A newish Atwells place called Bacco is a typical survival story.

It’s owned by Armando Bisceglia, who went to Johnson & Wales, managed Federal Hill’s Zooma for eight years and recently created Bacco.

Except Armando had the bad luck of opening two weeks before the shutdown.

Bacco was so new that unlike most Rhode Island restaurants, Armando didn’t qualify for federal PPP money.

But having put everything he had into it, he resolved to hang on.

“Whatever the world threw at me,” Armando told me, “I wasn’t going to give up.”

Bacco is small, around 30 seats, with the flavor of a mom-and-pop Southern Italian bistro, which was Armando’s model.

The indoor spacing rules cut his seats in half – not enough to survive.

So Armando got creative, turning two parking places behind the restaurant into a patio with 20 more spots, and added still more on the sidewalk.

“We had to reinvent ourselves,” he said.

He did carryout during the shutdown, slowly built up after reopening in June, and this past weekend, he did double the business of his best previous night with 115 diners.

I also talked to Michael Costantino, whose dad opened the legendary Italian grocery Venda Ravioli in the 1970s and in 2004, added Costantino’s restaurant, the two now side-by-side on Atwells’ fountained piazza, DePasquale Square.

Restaurants are a big financial engine in Rhode Island, and Michael’s combined business stands out with 300 employees.

It was hard to have to furlough some during the shutdown.

“We’re like family,” he said.

But he was able to keep many of his restaurant folks employed at Venda making pasta, working the grocery and doing deliveries.

When restaurants reopened, he had to reduce his own 80 indoor seats by more than half.

“For every 10 tables,” he said, “there’s two waitstaff, a bus person and a kitchen person. As you lose those tables, those are people’s jobs.”

But DePasquale Square, outside his door, has long been an al fresco spot for him and that’s been huge.

I recalled that protesters went by their twice, even pausing to chant at DePasquale Square diners.

Rick Simone told me they briefly blocked traffic and yelled anti-police slogans, but they weren’t out of control.

At one point, he said, they even chanted, “Tip your server.”
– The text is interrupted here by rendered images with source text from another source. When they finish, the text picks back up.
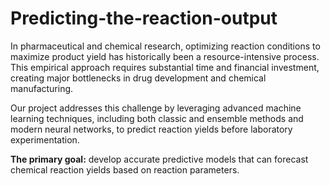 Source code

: # Predicting-the-reaction-output
In pharmaceutical and chemical research, optimizing reaction conditions to maximize product yield has historically been a resource-intensive process. This empirical approach requires substantial time and financial investment, creating major bottlenecks in drug development and chemical manufacturing.

Our project addresses this challenge by leveraging advanced machine learning techniques, including both classic and ensemble methods and modern neural networks, to predict reaction yields before laboratory experimentation.

**The primary goal:** develop accurate predictive models that can forecast chemical reaction yields based on reaction parameters.
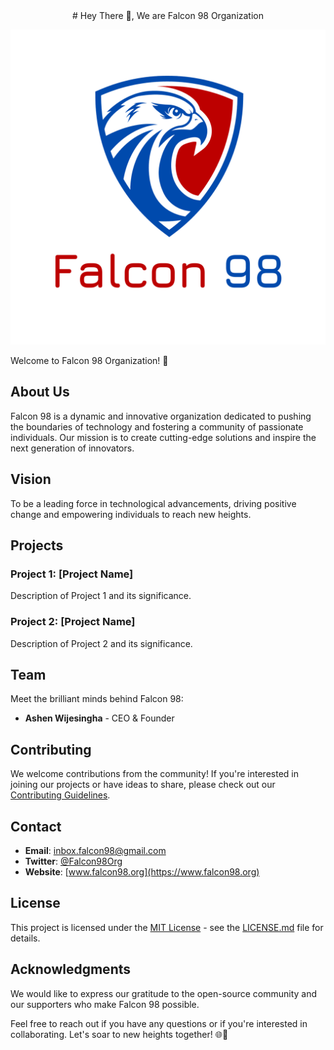 <center>
  # Hey There 👋, We are Falcon 98 Organization
</center>


![Falcon 98 Logo](profile/logo.png)

Welcome to Falcon 98 Organization! 🚀

## About Us

Falcon 98 is a dynamic and innovative organization dedicated to pushing the boundaries of technology and fostering a community of passionate individuals. Our mission is to create cutting-edge solutions and inspire the next generation of innovators.

## Vision

To be a leading force in technological advancements, driving positive change and empowering individuals to reach new heights.

## Projects

### Project 1: [Project Name]

Description of Project 1 and its significance.

### Project 2: [Project Name]

Description of Project 2 and its significance.

## Team

Meet the brilliant minds behind Falcon 98:

- **Ashen Wijesingha** - CEO & Founder

## Contributing

We welcome contributions from the community! If you're interested in joining our projects or have ideas to share, please check out our [Contributing Guidelines](CONTRIBUTING.md).

## Contact

- **Email**: [inbox.falcon98@gmail.com](mailto:inbox.falcon98@gmail.com;inbox.ashen@gmail.com)
- **Twitter**: [@Falcon98Org](https://twitter.com/Falcon98Org)
- **Website**: [www.falcon98.org](https://www.falcon98.org)

## License

This project is licensed under the [MIT License](LICENSE.md) - see the [LICENSE.md](LICENSE.md) file for details.

## Acknowledgments

We would like to express our gratitude to the open-source community and our supporters who make Falcon 98 possible.

Feel free to reach out if you have any questions or if you're interested in collaborating. Let's soar to new heights together! 🌐🚀

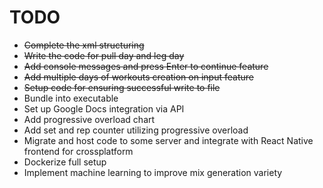 # TODO

- ~~Complete the xml structuring~~
- ~~Write the code for pull day and leg day~~
- ~~Add console messages and press Enter to continue feature~~
- ~~Add multiple days of workouts creation on input feature~~
- ~~Setup code for ensuring successful write to file~~
- Bundle into executable
- Set up Google Docs integration via API
- Add progressive overload chart
- Add set and rep counter utilizing progressive overload
- Migrate and host code to some server and integrate with React Native frontend for crossplatform
- Dockerize full setup
- Implement machine learning to improve mix generation variety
There’s been no looting on the Hill and no sign the protests have affected patronage.

Michael Costantino told me that despite the improved recent numbers, he’s worried about winter, when outdoor dining won’t be easy. Among his survival ideas: individual tents and “dining igloos,” which are easier to heat.
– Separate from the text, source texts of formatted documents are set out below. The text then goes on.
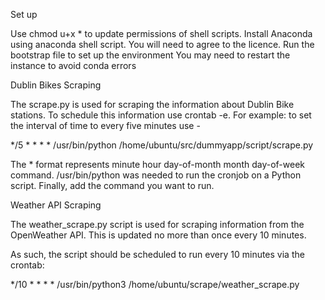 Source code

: Set up

Use chmod u+x * to update permissions of shell scripts. 
Install Anaconda using anaconda shell script. You will need to agree to the licence. 
Run the bootstrap file to set up the environment
You may need to restart the instance to avoid conda errors

Dublin Bikes Scraping

The scrape.py is used for scraping the information about Dublin Bike stations. To schedule this information use crontab -e. For example: to set the interval of time to every five minutes use - 

*/5 * * * * /usr/bin/python /home/ubuntu/src/dummyapp/script/scrape.py

The * format represents minute hour day-of-month month day-of-week command. /usr/bin/python was needed to run the cronjob on a Python script. Finally, add the command you want to run.

Weather API Scraping

The weather_scrape.py script is used for scraping information from the OpenWeather API. This is updated no more than once every 10 minutes. 

As such, the script should be scheduled to run every 10 minutes via the crontab:

*/10 * * * * /usr/bin/python3 /home/ubuntu/scrape/weather_scrape.py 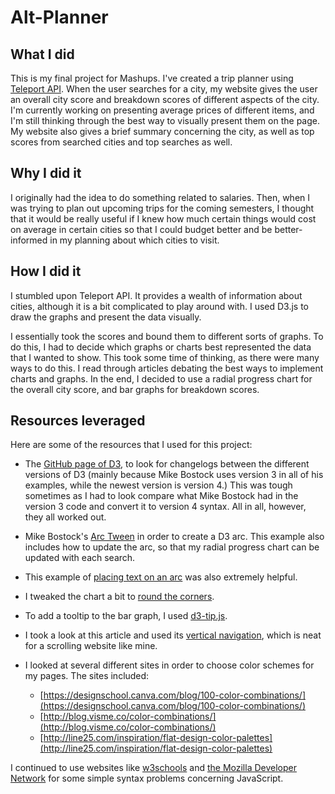 # Alt-Planner
## What I did

This is my final project for Mashups. I've created a trip planner using [Teleport API](https://developers.teleport.org/api/getting_started/). When the user searches for a city, my website gives the user an overall city score and breakdown scores of different aspects of the city. I'm currently working on presenting average prices of different items, and I'm still thinking through the best way to visually present them on the page. My website also gives a brief summary concerning the city, as well as top scores from searched cities and top searches as well.

## Why I did it

I originally had the idea to do something related to salaries. Then, when I was trying to plan out upcoming trips for the coming semesters, I thought that it would be really useful if I knew how much certain things would cost on average in certain cities so that I could budget better and be better-informed in my planning about which cities to visit.

## How I did it

I stumbled upon Teleport API. It provides a wealth of information about cities, although it is a bit complicated to play around with. I used D3.js to draw the graphs and present the data visually.

I essentially took the scores and bound them to different sorts of graphs. To do this, I had to decide which graphs or charts best represented the data that I wanted to show. This took some time of thinking, as there were many ways to do this. I read through articles debating the best ways to implement charts and graphs. In the end, I decided to use a radial progress chart for the overall city score, and bar graphs for breakdown scores.

## Resources leveraged

Here are some of the resources that I used for this project:

*   The [GitHub page of D3](https://github.com/d3), to look for changelogs between the different versions of D3 (mainly because Mike Bostock uses version 3 in all of his examples, while the newest version is version 4.) This was tough sometimes as I had to look compare what Mike Bostock had in the version 3 code and convert it to version 4 syntax. All in all, however, they all worked out.

*   Mike Bostock's [Arc Tween](https://bl.ocks.org/mbostock/5100636) in order to create a D3 arc. This example also includes how to update the arc, so that my radial progress chart can be updated with each search.

*   This example of [placing text on an arc](https://www.visualcinnamon.com/2015/09/placing-text-on-arcs.html) was also extremely helpful.

*   I tweaked the chart a bit to [round the corners](http://bl.ocks.org/mbostock/b7671cb38efdfa5da3af).

*   To add a tooltip to the bar graph, I used [d3-tip.js](https://github.com/VACLab/d3-tip).

*   I took a look at this article and used its [vertical navigation](https://codyhouse.co/gem/vertical-fixed-navigation/), which is neat for a scrolling website like mine.

*   I looked at several different sites in order to choose color schemes for my pages. The sites included:

    *   [https://designschool.canva.com/blog/100-color-combinations/](https://designschool.canva.com/blog/100-color-combinations/)
    *   [http://blog.visme.co/color-combinations/](http://blog.visme.co/color-combinations/)
    *   [http://line25.com/inspiration/flat-design-color-palettes](http://line25.com/inspiration/flat-design-color-palettes)

I continued to use websites like [w3schools](http://www.w3schools.com/) and [the Mozilla Developer Network](https://developer.mozilla.org/en/docs/Web/JavaScript) for some simple syntax problems concerning JavaScript.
“You have to be creative,” he said.

Rick Simone said restaurants are hoping the governor will allow six-feet indoor table separation instead of eight feet, since most need 65% occupancy to make money.
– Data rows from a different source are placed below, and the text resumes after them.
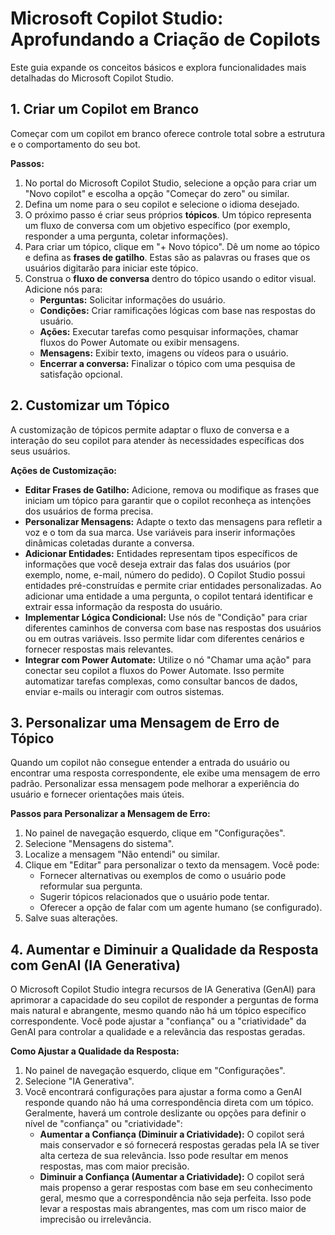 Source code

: # Microsoft Copilot Studio: Aprofundando a Criação de Copilots

Este guia expande os conceitos básicos e explora funcionalidades mais detalhadas do Microsoft Copilot Studio.

## 1. Criar um Copilot em Branco

Começar com um copilot em branco oferece controle total sobre a estrutura e o comportamento do seu bot.

**Passos:**

1.  No portal do Microsoft Copilot Studio, selecione a opção para criar um "Novo copilot" e escolha a opção "Começar do zero" ou similar.
2.  Defina um nome para o seu copilot e selecione o idioma desejado.
3.  O próximo passo é criar seus próprios **tópicos**. Um tópico representa um fluxo de conversa com um objetivo específico (por exemplo, responder a uma pergunta, coletar informações).
4.  Para criar um tópico, clique em "+ Novo tópico". Dê um nome ao tópico e defina as **frases de gatilho**. Estas são as palavras ou frases que os usuários digitarão para iniciar este tópico.
5.  Construa o **fluxo de conversa** dentro do tópico usando o editor visual. Adicione nós para:
    * **Perguntas:** Solicitar informações do usuário.
    * **Condições:** Criar ramificações lógicas com base nas respostas do usuário.
    * **Ações:** Executar tarefas como pesquisar informações, chamar fluxos do Power Automate ou exibir mensagens.
    * **Mensagens:** Exibir texto, imagens ou vídeos para o usuário.
    * **Encerrar a conversa:** Finalizar o tópico com uma pesquisa de satisfação opcional.

## 2. Customizar um Tópico

A customização de tópicos permite adaptar o fluxo de conversa e a interação do seu copilot para atender às necessidades específicas dos seus usuários.

**Ações de Customização:**

* **Editar Frases de Gatilho:** Adicione, remova ou modifique as frases que iniciam um tópico para garantir que o copilot reconheça as intenções dos usuários de forma precisa.
* **Personalizar Mensagens:** Adapte o texto das mensagens para refletir a voz e o tom da sua marca. Use variáveis para inserir informações dinâmicas coletadas durante a conversa.
* **Adicionar Entidades:** Entidades representam tipos específicos de informações que você deseja extrair das falas dos usuários (por exemplo, nome, e-mail, número do pedido). O Copilot Studio possui entidades pré-construídas e permite criar entidades personalizadas. Ao adicionar uma entidade a uma pergunta, o copilot tentará identificar e extrair essa informação da resposta do usuário.
* **Implementar Lógica Condicional:** Use nós de "Condição" para criar diferentes caminhos de conversa com base nas respostas dos usuários ou em outras variáveis. Isso permite lidar com diferentes cenários e fornecer respostas mais relevantes.
* **Integrar com Power Automate:** Utilize o nó "Chamar uma ação" para conectar seu copilot a fluxos do Power Automate. Isso permite automatizar tarefas complexas, como consultar bancos de dados, enviar e-mails ou interagir com outros sistemas.

## 3. Personalizar uma Mensagem de Erro de Tópico

Quando um copilot não consegue entender a entrada do usuário ou encontrar uma resposta correspondente, ele exibe uma mensagem de erro padrão. Personalizar essa mensagem pode melhorar a experiência do usuário e fornecer orientações mais úteis.

**Passos para Personalizar a Mensagem de Erro:**

1.  No painel de navegação esquerdo, clique em "Configurações".
2.  Selecione "Mensagens do sistema".
3.  Localize a mensagem "Não entendi" ou similar.
4.  Clique em "Editar" para personalizar o texto da mensagem. Você pode:
    * Fornecer alternativas ou exemplos de como o usuário pode reformular sua pergunta.
    * Sugerir tópicos relacionados que o usuário pode tentar.
    * Oferecer a opção de falar com um agente humano (se configurado).
5.  Salve suas alterações.

## 4. Aumentar e Diminuir a Qualidade da Resposta com GenAI (IA Generativa)

O Microsoft Copilot Studio integra recursos de IA Generativa (GenAI) para aprimorar a capacidade do seu copilot de responder a perguntas de forma mais natural e abrangente, mesmo quando não há um tópico específico correspondente. Você pode ajustar a "confiança" ou a "criatividade" da GenAI para controlar a qualidade e a relevância das respostas geradas.

**Como Ajustar a Qualidade da Resposta:**

1.  No painel de navegação esquerdo, clique em "Configurações".
2.  Selecione "IA Generativa".
3.  Você encontrará configurações para ajustar a forma como a GenAI responde quando não há uma correspondência direta com um tópico. Geralmente, haverá um controle deslizante ou opções para definir o nível de "confiança" ou "criatividade":
    * **Aumentar a Confiança (Diminuir a Criatividade):** O copilot será mais conservador e só fornecerá respostas geradas pela IA se tiver alta certeza de sua relevância. Isso pode resultar em menos respostas, mas com maior precisão.
    * **Diminuir a Confiança (Aumentar a Criatividade):** O copilot será mais propenso a gerar respostas com base em seu conhecimento geral, mesmo que a correspondência não seja perfeita. Isso pode levar a respostas mais abrangentes, mas com um risco maior de imprecisão ou irrelevância.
Indeed, though the restaurant business seems better here, it was hard hit, with a Pew study showing Rhode Island’s hospitality employment down 23% between February and August.

But Rick said fewer here have closed than in other states because of Rhode Island’s passionate culinary and dining-out culture.

In fact, he said, two new places opened on Atwells during the pandemic: Blush vegan bakery and the Southern-style Saje Kitchen.

But like Michael Costantino, Rick worries about the winter.

He thinks some restaurants may pivot to delivery and fewer open days to keep overhead down.

But most restaurants here, said Rick, have done a great job avoiding disaster. Last Saturday’s Federal Hill numbers were a sign to Rick of hope.

At the end of that night, Armando Bisceglia and his wife Gabriela, the last two in Bacco after cleaning up, shared a drink to mark their best night since opening.

They toasted having survived, and even if briefly, thrived.